Treatment-related adverse events.

A number of drugs used as disease-modifying agents in SSc may be responsible for adverse events involving mouth and gum mucosa.

Calcium-channel blockers, largely prescribed to treat Raynaud's phenomenon and other vascular manifestations of SSc, are usually well tolerated, except for the occurrence of edema. However, calcium-channel blocker–induced gingival hyperplasia has been rarely reported in patients with SSc (23).

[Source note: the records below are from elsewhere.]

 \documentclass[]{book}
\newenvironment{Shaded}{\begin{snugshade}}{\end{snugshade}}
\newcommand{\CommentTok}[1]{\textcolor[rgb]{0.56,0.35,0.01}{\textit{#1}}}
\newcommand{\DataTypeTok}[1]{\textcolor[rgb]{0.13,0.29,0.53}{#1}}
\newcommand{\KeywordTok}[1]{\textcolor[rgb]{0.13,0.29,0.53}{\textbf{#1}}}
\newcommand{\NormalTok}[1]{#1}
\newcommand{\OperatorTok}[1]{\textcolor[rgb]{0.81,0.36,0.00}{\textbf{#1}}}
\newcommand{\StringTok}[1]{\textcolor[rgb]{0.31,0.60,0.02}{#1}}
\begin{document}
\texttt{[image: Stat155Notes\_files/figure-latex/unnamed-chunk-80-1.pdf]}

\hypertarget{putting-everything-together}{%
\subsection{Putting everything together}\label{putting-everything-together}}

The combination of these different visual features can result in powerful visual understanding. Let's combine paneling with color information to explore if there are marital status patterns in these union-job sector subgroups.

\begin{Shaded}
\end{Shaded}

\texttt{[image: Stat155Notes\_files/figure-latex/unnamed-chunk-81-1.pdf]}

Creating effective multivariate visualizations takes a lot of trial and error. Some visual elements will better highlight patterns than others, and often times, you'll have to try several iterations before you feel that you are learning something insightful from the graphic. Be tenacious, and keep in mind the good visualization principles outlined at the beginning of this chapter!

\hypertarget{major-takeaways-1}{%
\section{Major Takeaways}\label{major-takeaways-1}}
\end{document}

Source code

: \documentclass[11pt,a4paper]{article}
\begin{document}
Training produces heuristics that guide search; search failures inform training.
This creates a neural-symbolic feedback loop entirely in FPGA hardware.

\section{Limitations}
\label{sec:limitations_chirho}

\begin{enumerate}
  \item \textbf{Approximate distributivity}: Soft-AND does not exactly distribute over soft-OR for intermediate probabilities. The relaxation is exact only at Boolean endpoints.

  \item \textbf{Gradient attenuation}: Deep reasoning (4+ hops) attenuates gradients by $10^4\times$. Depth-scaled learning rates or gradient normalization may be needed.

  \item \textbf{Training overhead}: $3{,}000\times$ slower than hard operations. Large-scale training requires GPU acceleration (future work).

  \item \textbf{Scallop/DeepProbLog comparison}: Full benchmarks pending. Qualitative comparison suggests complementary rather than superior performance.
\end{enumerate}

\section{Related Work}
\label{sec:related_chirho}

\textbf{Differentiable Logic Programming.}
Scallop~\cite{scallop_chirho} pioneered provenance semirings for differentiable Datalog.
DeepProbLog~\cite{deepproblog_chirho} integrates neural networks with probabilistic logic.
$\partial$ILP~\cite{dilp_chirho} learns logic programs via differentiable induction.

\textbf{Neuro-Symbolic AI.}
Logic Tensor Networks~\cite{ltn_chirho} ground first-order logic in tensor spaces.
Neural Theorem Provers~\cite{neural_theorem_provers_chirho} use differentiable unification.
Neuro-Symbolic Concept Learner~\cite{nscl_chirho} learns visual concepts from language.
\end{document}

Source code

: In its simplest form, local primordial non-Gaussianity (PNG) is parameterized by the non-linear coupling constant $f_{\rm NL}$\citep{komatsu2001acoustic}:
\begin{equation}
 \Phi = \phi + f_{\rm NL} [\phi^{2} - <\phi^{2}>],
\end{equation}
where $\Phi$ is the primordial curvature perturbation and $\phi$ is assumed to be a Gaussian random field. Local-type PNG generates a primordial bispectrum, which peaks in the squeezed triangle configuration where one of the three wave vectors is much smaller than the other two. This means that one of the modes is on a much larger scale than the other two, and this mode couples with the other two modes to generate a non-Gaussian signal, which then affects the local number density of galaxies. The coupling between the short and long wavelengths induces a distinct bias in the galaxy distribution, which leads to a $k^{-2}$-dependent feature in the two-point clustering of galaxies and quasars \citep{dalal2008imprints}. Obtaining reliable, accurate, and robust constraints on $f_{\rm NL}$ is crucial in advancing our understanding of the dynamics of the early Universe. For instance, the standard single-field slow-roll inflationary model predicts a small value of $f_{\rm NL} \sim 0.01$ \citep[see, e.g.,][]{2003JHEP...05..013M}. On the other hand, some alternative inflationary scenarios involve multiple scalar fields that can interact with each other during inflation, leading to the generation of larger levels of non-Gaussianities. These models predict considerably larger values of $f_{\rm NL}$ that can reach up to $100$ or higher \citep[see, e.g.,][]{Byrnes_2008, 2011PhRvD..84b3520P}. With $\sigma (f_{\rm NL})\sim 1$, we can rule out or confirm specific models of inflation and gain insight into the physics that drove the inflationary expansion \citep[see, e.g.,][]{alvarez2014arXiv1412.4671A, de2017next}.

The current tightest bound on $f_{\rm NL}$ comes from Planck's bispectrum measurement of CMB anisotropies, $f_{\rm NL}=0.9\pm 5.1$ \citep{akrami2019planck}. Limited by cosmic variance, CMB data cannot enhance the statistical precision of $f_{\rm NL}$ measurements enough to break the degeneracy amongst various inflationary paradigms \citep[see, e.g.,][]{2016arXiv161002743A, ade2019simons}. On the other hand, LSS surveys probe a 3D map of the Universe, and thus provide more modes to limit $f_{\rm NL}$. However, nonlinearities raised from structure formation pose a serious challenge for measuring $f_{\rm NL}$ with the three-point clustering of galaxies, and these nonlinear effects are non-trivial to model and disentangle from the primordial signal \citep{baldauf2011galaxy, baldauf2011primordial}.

Corticosteroids are used with caution in patients with SSc because they have been associated with an increased risk of scleroderma renal crisis (40). When required, particularly in the presence of joint and/or inflammatory muscle involvement, corticosteroids should be prescribed at a low dosage (e.g., prednisone <15 mg/day) (20). Among the many adverse events that may occur in patients receiving corticosteroids, even if prescribed at a low dose, the risk of infection is increased (18). Therefore, patients with SSc receiving corticosteroids should be systematically investigated by dental panoramic radiography and eventually, a full-mouth series of intraoral radiography, to eradicate potential dental caries. Corticosteroids, especially in the case of prolonged treatment, are responsible for mouth infections, particularly oral candidiasis.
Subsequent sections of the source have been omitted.